You need to look up Solar Radius and Earth-Sun distance for this one.

Simon Bridge
Homework Helper
Can you think of some resource where you can look the solar radius up?
Do you know the distance from the Sun to the Earth?

total radiated power per unit of surface area of the sun = 3.901x10^26
... you left off the units: W/m^2 perhaps?

If this is I1 is the intensity at the radius of the Sun Rs, then what is the intensity at the radius of the Earth Re?

So the equation would look like this:

I2/3.901x10^26 is proportional to (Rs/Re)^2 ??

So the equation would look like this:

I2/3.901x10^26 is proportional to (Rs/Re)^2 ??
Yes.

And can you treat the "proportional to" sign as an equal sign and just rearrange the equation?

Proportionality generally is not the same as equals but when you are dealing with ratios as in this case, any constants cancel out. So yes.

1 person
SteamKing
Staff Emeritus
Homework Helper
Can you think of some resource where you can look the solar radius up?
Do you know the distance from the Sun to the Earth?
the total radiated power per unit of surface area of the sun = 3.901x10^26
... you left off the units: W/m^2 perhaps?

If this is I1 is the intensity at the radius of the Sun Rs, then what is the intensity at the radius of the Earth Re?
The figure 3.901*10^26 watts represents the total power emitted from the surface of the sun, not per sq.m. Anything*10^26 is a truly astounding number.

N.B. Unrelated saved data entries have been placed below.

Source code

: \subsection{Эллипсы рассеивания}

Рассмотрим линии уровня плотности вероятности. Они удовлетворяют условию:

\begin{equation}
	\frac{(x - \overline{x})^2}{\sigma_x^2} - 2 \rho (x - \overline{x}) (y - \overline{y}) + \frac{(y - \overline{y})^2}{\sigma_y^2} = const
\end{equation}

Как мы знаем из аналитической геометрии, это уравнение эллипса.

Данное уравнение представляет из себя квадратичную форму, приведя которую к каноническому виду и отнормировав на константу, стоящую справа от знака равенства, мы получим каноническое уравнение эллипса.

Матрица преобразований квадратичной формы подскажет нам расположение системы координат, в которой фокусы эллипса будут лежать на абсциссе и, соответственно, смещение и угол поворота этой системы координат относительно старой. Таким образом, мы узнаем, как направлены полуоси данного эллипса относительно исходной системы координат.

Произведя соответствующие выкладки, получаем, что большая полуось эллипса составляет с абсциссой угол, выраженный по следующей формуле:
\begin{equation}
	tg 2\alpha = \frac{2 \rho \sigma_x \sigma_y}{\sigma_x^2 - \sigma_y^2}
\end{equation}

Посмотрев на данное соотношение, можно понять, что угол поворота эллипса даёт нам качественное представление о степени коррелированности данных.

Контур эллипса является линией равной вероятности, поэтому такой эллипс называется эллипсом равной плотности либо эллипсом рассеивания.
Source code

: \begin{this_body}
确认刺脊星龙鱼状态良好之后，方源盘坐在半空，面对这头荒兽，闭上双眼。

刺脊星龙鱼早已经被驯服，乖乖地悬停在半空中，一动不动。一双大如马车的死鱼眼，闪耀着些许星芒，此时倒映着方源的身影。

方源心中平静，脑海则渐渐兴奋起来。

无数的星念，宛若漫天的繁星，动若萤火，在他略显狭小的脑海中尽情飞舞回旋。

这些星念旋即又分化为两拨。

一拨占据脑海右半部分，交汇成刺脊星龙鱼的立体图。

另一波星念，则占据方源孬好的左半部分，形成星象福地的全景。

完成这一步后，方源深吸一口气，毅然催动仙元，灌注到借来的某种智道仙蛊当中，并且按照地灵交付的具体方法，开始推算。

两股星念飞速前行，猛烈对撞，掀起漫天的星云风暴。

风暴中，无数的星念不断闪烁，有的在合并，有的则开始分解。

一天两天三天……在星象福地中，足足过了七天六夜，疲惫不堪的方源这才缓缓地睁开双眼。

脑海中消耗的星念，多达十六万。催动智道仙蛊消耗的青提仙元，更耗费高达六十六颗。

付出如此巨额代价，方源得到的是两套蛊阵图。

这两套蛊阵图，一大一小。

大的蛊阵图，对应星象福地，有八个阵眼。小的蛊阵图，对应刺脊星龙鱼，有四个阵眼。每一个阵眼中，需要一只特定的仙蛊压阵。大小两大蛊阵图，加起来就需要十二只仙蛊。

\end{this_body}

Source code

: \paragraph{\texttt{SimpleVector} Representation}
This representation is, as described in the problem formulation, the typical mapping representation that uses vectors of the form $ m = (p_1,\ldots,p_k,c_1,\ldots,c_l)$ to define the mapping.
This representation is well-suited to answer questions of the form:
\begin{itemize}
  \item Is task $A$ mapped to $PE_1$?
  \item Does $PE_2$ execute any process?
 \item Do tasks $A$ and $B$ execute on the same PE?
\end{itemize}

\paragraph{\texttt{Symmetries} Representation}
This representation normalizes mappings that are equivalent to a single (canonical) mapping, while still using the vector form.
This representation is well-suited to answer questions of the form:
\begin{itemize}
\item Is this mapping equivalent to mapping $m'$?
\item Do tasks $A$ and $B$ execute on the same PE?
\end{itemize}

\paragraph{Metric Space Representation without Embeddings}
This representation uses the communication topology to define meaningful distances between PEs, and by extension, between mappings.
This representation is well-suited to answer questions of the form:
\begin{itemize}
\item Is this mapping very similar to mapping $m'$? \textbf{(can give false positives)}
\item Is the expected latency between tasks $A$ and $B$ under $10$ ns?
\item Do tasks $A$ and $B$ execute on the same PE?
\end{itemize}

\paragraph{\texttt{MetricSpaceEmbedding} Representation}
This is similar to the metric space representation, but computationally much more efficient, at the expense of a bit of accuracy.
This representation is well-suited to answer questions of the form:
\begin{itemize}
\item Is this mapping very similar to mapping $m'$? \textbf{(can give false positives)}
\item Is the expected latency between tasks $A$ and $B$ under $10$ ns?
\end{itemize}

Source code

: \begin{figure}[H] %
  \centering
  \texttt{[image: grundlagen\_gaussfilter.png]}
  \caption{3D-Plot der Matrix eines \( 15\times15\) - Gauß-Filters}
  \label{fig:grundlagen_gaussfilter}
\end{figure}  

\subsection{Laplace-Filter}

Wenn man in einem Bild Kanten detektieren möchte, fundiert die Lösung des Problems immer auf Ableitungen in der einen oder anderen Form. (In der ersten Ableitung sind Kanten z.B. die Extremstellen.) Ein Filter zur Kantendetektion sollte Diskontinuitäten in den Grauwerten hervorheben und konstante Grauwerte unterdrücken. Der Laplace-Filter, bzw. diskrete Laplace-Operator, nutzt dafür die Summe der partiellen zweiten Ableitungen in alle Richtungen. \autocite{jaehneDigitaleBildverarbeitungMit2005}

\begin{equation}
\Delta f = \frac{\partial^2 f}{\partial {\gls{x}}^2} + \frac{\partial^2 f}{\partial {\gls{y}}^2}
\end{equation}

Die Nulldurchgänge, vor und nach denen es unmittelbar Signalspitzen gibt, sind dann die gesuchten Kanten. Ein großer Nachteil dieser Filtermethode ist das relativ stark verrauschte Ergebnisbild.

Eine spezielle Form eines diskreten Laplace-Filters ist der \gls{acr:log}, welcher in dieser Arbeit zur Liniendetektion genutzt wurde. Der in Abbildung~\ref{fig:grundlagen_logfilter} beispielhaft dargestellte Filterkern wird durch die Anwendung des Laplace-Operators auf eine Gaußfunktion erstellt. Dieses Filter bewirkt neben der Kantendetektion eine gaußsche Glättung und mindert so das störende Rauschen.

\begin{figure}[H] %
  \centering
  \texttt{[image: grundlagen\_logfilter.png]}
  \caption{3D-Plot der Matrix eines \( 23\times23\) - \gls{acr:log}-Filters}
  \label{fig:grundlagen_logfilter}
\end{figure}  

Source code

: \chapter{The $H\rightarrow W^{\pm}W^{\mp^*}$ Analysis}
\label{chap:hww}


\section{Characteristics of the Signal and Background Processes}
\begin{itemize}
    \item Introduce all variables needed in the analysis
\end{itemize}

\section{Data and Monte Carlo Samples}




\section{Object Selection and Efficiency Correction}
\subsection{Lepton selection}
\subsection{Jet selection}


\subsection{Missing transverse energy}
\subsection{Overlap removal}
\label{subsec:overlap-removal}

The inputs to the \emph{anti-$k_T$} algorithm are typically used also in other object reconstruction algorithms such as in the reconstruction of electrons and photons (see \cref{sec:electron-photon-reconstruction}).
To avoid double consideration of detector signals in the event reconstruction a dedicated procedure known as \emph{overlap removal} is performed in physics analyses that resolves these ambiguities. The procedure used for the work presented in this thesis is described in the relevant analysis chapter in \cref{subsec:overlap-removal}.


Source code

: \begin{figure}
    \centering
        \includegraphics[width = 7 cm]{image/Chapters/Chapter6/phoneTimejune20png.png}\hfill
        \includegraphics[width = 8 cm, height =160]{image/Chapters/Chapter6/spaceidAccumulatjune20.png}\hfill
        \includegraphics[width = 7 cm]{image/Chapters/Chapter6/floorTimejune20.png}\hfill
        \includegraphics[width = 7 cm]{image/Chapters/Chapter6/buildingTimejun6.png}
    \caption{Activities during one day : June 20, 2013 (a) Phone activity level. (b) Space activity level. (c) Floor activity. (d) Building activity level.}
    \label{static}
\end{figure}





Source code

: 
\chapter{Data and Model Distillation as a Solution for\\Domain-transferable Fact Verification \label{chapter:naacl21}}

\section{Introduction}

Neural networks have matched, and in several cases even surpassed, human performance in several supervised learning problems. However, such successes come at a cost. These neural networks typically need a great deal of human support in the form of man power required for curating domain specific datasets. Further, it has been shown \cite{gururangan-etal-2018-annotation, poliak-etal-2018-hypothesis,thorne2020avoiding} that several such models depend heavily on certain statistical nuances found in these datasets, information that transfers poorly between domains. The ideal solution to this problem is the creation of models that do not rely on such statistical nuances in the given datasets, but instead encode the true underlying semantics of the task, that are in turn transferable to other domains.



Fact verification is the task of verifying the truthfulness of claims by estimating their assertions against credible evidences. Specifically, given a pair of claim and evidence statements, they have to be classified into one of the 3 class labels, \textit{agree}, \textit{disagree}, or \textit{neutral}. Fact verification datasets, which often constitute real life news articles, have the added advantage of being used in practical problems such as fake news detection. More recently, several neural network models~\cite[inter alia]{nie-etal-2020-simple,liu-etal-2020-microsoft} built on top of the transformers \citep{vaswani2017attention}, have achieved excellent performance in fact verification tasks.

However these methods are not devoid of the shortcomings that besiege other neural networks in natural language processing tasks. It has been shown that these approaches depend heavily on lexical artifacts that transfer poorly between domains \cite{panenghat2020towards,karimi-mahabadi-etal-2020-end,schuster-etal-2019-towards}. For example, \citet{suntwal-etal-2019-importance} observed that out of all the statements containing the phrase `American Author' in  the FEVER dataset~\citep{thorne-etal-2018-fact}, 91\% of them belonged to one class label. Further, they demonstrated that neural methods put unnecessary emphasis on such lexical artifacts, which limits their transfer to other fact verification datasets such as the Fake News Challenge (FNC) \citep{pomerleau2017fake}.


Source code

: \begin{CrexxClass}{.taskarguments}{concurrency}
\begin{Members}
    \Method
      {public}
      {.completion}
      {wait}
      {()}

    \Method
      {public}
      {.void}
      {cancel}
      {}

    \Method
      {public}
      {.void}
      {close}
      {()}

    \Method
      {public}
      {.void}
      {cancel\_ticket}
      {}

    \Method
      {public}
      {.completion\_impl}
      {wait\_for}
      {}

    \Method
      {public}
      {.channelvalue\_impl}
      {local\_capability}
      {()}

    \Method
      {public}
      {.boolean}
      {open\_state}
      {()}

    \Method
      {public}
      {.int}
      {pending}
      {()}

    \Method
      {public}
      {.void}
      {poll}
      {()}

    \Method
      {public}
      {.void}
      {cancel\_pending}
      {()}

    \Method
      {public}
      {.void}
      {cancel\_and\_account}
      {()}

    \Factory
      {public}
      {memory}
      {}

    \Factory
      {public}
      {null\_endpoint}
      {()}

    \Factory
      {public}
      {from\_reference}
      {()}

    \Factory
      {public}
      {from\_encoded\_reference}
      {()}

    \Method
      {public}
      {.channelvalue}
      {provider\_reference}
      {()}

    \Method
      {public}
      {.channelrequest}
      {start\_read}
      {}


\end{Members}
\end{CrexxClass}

Oh so what units have I got it in? I just did the SA (4pi*r^2) multiplied by σT^4 to get the power

Simon Bridge
Homework Helper
You did SA (4pi*r^2) without knowing the radius of the Sun?
What did you find the SA of? Maybe it would help if you detailed your initial calculations?

Note:

If ##a \propto b## then ##a=kb## where k is the (unknown, in this case) constant of proportionality.
This is how you turn a proportional symbol into an equals sign.

then ##a_1 \propto b_1 \implies a_1=kb_1## (1) and ##a_2 \propto b_2\implies a_2=kb_2## (2)
... by the same logic. Notice the constant of proportionality is the same because it's the same relation.

then $$\frac{a_1=kb_1}{a_2=kb_2}\implies\frac{a_1}{a_2}=\frac{b_1}{b_2}$$
... because the constants divide out.

It's a very handy approach for getting rid of the bits of equations you don't know.

I used 6.955x10^8 as the r but im not sure where I got that from now?
The question also gives that "the surface area of the sun has an effective temperature of approx. 5800K"
and for the calculation to find the wavelength of peak emission i did:
(2.898x10^-3)/5800 = 4.9965x10^-7

Simon Bridge
Homework Helper
I used 6.955x10^8 as the r but im not sure where I got that from now?
It is good practice to always include the units with your numbers ... they are meaningless without.